If Mother is in danger … if the palace has any answers … I have to go. I have to try.
When I step outside, Astrid follows.
“I’ll watch the cottage until you come back tonight,” Astrid whispers quickly. She pulls me into a fierce hug. “Be safe, sister,” she says, using the old Daughter of the Moon farewell.
I follow the guards down our front path to the street.
The Martian morning is harsh, the sky a dull rust colour veiled in the ever-present haze of industrial smoke from the forges in the distance.
Our neighbourhood is a warren of small cottages pressed close together, their walls the same red-brown as the planet itself.
We pass by our small herb garden, the plants struggling in the rust-coloured soil.
Neighbours peer through cracked windows, curtains twitching as we pass.
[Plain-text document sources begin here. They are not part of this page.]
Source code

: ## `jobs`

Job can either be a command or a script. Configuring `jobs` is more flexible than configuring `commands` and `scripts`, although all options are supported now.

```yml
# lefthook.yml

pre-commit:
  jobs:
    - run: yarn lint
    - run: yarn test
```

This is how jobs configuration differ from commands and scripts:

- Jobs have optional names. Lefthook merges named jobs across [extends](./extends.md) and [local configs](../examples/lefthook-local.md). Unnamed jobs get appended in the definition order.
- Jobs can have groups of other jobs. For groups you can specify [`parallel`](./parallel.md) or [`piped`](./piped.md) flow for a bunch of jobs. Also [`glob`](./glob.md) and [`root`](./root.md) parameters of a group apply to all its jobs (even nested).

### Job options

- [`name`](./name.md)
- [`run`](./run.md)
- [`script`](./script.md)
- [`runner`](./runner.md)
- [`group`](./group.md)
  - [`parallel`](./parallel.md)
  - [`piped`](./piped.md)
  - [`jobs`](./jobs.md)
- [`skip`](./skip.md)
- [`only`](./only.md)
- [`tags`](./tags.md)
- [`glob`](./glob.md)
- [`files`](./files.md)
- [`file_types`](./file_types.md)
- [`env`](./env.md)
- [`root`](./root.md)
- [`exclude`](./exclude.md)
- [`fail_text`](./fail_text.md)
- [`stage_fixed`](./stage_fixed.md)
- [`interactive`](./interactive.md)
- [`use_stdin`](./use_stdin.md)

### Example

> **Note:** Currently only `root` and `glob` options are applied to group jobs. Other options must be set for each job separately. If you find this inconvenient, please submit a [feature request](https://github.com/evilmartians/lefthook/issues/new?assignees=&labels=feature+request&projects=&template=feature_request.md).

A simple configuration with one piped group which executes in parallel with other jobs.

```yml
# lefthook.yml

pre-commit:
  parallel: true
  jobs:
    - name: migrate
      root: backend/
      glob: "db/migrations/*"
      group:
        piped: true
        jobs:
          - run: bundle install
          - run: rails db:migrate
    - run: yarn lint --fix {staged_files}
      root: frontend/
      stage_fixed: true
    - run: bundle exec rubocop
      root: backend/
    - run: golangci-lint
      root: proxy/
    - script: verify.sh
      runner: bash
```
A transporter ship waits at the curb, sleek and angular, its hull painted in the deep crimson of House Mars. It hovers a few inches above the packed dirt street, humming with contained power. Steam vents along its sides hiss softly, releasing pressure in rhythmic bursts.
The doors slide open, revealing a narrow interior lined with bench seating. I step up into the cabin, and as I sit, the cool metal sends a chill through me. I clutch Mother’s satchel to my chest, breathing in the lingering scent of her.
Whatever game this is … I’m pretty sure I’m now a piece on the board.